Many meetings over coffee are early, this one would take me along Coast Hwy to Cappy’s Cafe. We’ve all done this route yet it causes me to reflect – how much traffic will there be? At that time of day, not so bad, but it’s a hairy ride. The bridge between Bayside Drive and Dover – that’s always got cars flying as they make the free right turn onto Dover. I keep telling myself, traffic comes in waves, so at worst case I’ll just have to wait for a gap in traffic. This morning this route was fine. Mariner’s Mile is always a tight squeeze and it was for me – I’m pinned between parked cars and several fast moving cars on my left, a bus, too. No room for error, as David Huntsman is oft to say.

But it’s the ride home an hour later when I’m riding the Sharrows along Bayside Drive – you know the spot, right at the S curve. That’s when a car comes up behind me; she’s blowing her horn at me in this 15mph Sharrows zone. I don’t appreciate that behavior; it’s rude, inconsiderate and potentially dangerous, but what can you do? Motorists are always driving in air conditioned comfort with their windows rolled up, righteous in their ownership of the road.

But this morning would be different; I’d get to make my point for safer interactions.

Just as we wind through the S curve a construction worker surprises both of us – he’s blocking traffic with a hand-held stop sign. A truck full of materials was being unloaded just ahead.

So as I come to a stop, I turn to speak to the horn-blowing motorist. She’s old enough to know better and she’s petite, barely able to see over the steering wheel, so I temper my remarks yet tell her unequivocally, “Don’t blow your horn at me!”
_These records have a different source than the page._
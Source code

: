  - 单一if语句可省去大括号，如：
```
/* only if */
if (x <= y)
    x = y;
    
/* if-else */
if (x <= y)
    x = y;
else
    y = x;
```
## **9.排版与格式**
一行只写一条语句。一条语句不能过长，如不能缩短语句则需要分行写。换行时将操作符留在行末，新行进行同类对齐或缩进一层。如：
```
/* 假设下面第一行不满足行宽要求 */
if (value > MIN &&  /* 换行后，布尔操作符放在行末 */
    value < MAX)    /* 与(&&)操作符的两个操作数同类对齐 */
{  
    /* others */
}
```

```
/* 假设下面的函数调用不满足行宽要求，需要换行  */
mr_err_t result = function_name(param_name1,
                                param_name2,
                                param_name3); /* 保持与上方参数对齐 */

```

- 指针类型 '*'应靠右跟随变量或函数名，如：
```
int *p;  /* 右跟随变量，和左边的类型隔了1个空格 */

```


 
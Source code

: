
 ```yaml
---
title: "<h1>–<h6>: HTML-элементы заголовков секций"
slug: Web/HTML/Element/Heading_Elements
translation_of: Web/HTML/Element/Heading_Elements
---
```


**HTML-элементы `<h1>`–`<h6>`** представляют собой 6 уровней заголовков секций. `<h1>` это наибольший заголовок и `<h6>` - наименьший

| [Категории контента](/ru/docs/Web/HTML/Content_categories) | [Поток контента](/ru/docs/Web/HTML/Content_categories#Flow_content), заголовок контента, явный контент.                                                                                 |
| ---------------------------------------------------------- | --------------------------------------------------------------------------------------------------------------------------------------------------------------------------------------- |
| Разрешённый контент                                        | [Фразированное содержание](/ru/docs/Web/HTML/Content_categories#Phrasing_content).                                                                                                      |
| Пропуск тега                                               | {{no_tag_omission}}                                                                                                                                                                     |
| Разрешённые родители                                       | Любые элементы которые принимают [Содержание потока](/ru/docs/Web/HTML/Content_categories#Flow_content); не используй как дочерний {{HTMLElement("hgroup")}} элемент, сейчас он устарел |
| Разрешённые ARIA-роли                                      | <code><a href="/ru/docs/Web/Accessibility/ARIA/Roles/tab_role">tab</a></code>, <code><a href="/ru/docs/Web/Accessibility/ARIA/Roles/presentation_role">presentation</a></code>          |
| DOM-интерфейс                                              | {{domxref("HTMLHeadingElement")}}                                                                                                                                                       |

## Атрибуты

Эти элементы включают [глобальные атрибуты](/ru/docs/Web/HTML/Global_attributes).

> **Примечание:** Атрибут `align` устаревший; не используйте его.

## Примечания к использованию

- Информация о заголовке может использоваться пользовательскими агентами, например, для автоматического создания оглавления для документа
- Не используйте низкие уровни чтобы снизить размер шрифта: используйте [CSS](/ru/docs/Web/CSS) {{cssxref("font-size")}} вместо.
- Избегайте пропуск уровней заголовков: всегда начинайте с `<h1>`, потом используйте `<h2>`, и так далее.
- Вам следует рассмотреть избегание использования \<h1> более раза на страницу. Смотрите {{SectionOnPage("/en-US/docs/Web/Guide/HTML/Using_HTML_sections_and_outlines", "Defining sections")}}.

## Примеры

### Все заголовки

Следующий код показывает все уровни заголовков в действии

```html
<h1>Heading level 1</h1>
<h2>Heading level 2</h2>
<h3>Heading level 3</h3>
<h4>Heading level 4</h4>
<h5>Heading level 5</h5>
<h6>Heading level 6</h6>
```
“You should move over,” she responds defensively, sheepishly. She’s caught out and a little embarrassed.

“See that bike insignia on the road there,” I point to the Sharrow.

“That means Share the Road,” the sign-holding construction worker finishes my sentence for me.

We share a conspiratorial nod, knowing we’ve done a minor good deed for the day.

No hard feelings for me. As the sign flips to “Slow” I take the lane and continue, silently, along Bayside Drive.